For what reason had he been given this chamber? It was larger and finer than his own. Could it conceal a snare? Was there a secret entrance? Was it, indeed, haunted? His blood ran a little chilly in his veins.
Immediately over him the heavy foot of a sentry trod the leads. Below him, he knew, was the arched roof of the chapel; and next to the chapel was the hall. Certainly there was a secret passage in the hall; the eye that had watched him from the arras gave him proof of that. Was it not more than probable that the passage extended to the chapel, and, if so, that it had an opening in his room?
To sleep in such a place, he felt, would be foolhardy.

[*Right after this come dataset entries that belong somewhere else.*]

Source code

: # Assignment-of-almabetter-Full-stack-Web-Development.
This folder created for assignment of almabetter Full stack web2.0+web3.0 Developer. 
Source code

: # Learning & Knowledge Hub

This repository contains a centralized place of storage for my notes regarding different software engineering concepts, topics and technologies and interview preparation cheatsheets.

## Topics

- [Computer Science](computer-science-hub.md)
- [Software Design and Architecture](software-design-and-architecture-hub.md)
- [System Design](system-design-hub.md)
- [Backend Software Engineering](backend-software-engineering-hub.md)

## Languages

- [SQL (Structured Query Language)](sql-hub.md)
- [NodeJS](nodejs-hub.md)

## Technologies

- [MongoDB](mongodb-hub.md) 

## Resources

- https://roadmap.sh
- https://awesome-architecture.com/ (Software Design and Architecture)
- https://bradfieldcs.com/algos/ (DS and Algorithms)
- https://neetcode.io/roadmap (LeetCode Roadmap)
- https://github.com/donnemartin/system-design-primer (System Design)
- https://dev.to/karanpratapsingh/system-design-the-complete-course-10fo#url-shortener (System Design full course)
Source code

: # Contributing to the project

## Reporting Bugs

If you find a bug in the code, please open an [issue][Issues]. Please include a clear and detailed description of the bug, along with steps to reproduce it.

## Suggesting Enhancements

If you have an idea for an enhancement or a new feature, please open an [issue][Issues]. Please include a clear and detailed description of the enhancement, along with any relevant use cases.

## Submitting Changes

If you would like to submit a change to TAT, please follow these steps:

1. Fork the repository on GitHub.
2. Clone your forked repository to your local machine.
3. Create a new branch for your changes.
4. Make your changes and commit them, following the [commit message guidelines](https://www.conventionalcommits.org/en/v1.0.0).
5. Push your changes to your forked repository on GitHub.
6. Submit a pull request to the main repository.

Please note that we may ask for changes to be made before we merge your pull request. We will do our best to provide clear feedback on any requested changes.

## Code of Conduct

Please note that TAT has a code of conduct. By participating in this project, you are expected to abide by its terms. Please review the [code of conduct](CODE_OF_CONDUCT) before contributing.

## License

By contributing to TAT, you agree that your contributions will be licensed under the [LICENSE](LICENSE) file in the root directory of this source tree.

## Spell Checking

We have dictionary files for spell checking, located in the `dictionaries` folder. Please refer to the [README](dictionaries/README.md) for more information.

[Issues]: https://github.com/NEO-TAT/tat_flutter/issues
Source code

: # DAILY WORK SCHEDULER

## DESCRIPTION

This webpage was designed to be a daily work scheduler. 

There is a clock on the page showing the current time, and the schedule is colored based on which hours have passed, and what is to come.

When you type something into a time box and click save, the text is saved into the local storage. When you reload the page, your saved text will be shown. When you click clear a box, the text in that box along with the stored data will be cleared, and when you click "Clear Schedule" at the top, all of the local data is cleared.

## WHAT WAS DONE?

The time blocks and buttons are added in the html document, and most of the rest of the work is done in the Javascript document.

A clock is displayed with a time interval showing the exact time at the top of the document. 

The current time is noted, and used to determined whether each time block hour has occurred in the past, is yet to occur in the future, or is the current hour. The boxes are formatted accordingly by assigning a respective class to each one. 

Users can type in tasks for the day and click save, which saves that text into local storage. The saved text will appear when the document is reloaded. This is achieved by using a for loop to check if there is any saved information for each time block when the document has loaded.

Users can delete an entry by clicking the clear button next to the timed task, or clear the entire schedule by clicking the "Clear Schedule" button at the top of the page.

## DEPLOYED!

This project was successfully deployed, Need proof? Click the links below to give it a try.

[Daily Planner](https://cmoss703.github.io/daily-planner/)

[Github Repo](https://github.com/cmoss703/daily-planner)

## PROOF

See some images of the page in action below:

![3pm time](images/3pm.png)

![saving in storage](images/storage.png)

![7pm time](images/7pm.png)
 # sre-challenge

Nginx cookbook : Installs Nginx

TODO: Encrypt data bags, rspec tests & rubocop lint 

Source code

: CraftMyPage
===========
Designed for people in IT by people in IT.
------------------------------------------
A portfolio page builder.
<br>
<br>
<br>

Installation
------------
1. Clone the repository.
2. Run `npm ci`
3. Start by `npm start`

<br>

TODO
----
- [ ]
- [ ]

He made his weapons ready, and took his position in a corner of the room behind the door. If ill was intended, he would sell his life dear.
The sound of many feet, the challenge, and the password sounded overhead along the battlements; the watch was being changed.
And just then there came a scratching at the door of the chamber; it grew a little louder; then a whisper:
“Dick, Dick, it is I!”
Dick ran to the door, drew the bolt, and admitted Matcham. He was very pale, and carried a lamp in one hand and a drawn dagger in the other.
“Shut me the door,” he whispered. “Swift, Dick! This house is full of spies; I hear their feet follow me in the corridors; I hear them breathe behind the arras.”
“Well, content you,” returned Dick, “it is closed. We are safe for this while, if there be safety anywhere within these walls. But my heart is glad to see you. By the mass, lad, I thought ye were sped! Where hid ye?”
“It matters not,” returned Matcham. “Since we be met, it matters not. But, Dick, are your eyes open? Have they told you of to-morrow’s doings?”